Total Quality Management

Total quality management is a management approach centered on quality, based on organization-wide participation, and aimed at long-term success through customer satisfaction.

TQM focuses on customers, both internal (within the organization, the next party in the work process) and external (end users, stakeholders, regulatory agencies).

Given the fluctuating nature of customer satisfaction, continuous improvement is critical to an organization’s survival. The concept applies to processes and the people who operate them as well as products.

The plan-do-check-act (PDCA) cycle is a well-known model for continuous process improvement. The four-step process is also referred to as the Shewhart cycle (for Walter A. Shewhart), the Deming cycle (for W. Edwards Deming), and the PDSA cycle (with the S standing for “study”). First, a plan to effect improvement is developed. Next, the plan is carried out, preferably on a small scale. Then effects of the plan are observed. Last, results are studied to determine what was learned and what can be predicted.

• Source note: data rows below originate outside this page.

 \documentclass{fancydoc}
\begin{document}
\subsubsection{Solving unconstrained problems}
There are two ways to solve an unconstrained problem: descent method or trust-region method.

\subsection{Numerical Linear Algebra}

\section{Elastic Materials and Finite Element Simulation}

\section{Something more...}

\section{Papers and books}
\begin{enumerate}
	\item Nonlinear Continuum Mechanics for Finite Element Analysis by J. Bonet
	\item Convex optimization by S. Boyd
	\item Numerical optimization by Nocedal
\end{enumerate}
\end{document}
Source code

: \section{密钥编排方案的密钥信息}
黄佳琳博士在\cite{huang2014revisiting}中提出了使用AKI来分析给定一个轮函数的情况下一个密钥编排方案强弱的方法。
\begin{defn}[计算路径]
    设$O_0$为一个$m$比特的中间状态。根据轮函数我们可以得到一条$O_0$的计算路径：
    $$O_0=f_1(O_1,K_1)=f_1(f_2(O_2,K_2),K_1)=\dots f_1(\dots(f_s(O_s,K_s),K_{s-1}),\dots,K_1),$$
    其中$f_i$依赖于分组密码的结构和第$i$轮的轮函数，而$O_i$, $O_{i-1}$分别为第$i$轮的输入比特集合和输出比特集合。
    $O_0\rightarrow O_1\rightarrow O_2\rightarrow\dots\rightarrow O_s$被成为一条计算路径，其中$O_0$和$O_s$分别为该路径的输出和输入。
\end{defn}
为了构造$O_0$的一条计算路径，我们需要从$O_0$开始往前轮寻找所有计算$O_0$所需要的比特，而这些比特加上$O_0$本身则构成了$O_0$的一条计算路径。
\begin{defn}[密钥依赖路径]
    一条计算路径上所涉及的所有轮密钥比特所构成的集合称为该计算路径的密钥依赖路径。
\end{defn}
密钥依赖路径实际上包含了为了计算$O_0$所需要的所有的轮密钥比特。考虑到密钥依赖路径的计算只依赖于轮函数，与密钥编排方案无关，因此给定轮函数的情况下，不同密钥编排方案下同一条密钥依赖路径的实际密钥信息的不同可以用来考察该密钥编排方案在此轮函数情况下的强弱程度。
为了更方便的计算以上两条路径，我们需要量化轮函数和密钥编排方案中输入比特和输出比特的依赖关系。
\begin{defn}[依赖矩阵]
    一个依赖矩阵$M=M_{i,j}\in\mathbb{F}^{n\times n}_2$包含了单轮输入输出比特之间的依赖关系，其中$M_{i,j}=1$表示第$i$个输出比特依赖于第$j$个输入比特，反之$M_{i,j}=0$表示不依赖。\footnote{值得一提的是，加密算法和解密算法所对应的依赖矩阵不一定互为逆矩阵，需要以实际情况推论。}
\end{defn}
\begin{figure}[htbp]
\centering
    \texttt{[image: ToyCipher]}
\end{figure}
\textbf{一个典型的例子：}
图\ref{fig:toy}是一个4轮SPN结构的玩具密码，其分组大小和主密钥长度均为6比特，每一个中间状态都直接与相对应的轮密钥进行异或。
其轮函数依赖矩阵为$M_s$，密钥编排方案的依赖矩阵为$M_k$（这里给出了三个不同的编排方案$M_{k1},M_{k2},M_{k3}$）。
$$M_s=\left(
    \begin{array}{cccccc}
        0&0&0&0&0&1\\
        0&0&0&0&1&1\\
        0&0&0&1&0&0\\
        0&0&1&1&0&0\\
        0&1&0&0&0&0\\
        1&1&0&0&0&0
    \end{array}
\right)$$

TQM’s emphasis on participation recognizes every activity contributes to or detracts from quality and productivity. Leadership from management and employee involvement are crucial for success.

Management’s role in TQM is to develop a quality strategy aligned with organizational business objectives and based on customer and stakeholder needs. After that strategy is defined, managers must participate in its deployment regularly and at every level.

Employee involvement can take several forms. Typically, quality improvement requires teams involving employees across functional boundaries. When employees are involved in quality, their organizations are more likely to make well-informed quality decisions and feel responsible for those decisions. Organizations empower employees by allowing them to make decisions that improve work processes within defined boundaries.